Most patients stay in overnight after their operation and are discharged the following day, provided that progress is satisfactory. Most dogs can see something on the day after surgery, but it frequently takes a few weeks for vision to settle down as the eye adjusts to the effect of surgery and the presence of a plastic lens implant. In addition, there is often some clouding inside the eye which takes time to clear.

Aftercare
The aftercare following cataract surgery is intensive. All patients  develop inflammation inside their eyes after surgery. This happens more in dogs than in humans. Usually there are several types of drops used. The most frequently applied drops are used six times daily initially. The number of applications gradually decreases over the next two months or so. There are also tablets to be given for a few weeks after the surgery.

Your dog will need to be kept as quiet as possible for a few weeks after the surgery, although this can obviously be difficult with many of our patients! You can only do your best in this regard. Pulling on a lead should be avoided for several weeks after surgery, as this puts up the pressure inside the eye and can encourage bleeding. Avoiding pulling around the neck is best achieved by using a harness, and it is a good idea to obtain one before the operation – it can be fitted at the time that your dog goes home. A plastic Elizabethan collar also has to be worn for about a week after the operation.

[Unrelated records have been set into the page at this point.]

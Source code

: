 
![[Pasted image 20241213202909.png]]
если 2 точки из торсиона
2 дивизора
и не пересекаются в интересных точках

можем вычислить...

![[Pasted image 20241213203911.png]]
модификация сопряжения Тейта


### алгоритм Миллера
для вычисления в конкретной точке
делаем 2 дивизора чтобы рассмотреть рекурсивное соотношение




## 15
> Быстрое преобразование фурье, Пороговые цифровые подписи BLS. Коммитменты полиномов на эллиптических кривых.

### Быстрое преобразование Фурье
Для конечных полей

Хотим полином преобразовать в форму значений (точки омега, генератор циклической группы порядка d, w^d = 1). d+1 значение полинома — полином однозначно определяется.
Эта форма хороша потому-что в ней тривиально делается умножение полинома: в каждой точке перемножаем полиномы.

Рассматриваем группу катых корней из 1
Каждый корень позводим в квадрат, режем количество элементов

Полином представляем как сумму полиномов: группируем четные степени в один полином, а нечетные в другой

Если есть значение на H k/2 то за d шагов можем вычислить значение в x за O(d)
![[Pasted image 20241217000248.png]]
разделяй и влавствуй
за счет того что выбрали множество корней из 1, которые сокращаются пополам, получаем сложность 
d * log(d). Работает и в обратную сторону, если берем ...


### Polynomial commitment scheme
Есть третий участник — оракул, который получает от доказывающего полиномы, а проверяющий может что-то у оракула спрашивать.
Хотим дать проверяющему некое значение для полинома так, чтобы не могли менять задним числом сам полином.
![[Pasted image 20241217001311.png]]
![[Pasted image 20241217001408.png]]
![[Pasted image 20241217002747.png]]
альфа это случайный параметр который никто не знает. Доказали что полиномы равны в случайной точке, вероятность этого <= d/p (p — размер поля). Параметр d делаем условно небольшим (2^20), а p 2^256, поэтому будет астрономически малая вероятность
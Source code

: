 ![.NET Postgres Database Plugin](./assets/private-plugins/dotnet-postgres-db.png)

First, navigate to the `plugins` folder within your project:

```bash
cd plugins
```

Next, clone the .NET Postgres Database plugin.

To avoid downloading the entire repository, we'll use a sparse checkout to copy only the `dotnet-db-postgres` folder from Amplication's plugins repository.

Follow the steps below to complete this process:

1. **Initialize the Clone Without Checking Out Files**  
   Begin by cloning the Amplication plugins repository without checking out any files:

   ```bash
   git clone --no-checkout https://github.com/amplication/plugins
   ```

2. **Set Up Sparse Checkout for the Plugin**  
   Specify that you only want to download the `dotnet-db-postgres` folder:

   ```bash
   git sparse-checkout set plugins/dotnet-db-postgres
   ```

There will need to be at least four or five re-examinations after surgery. These are mostly within the first two to three months after the operation. Some patients, especially those with complicated cataracts, may need longer term treatment and more check-ups than average.

Risks and complications
The success rate of cataract surgery in dogs is about 90 to 95% initially. This means that 5 to 10% of patients cannot see in the operated eye after surgery. There are various reasons why not all patients have a successful outcome or may have a less straightforward recovery than normal. These include:

Inflammation
Every patient gets inflammation after surgery, no matter how smoothly the surgery goes. This is usually well controlled by the medications which are given. The occasional dog gets more inflammation than average, and this can lead to changes in the eye. These may not be of any great significance, but sometimes they can cause reduced vision.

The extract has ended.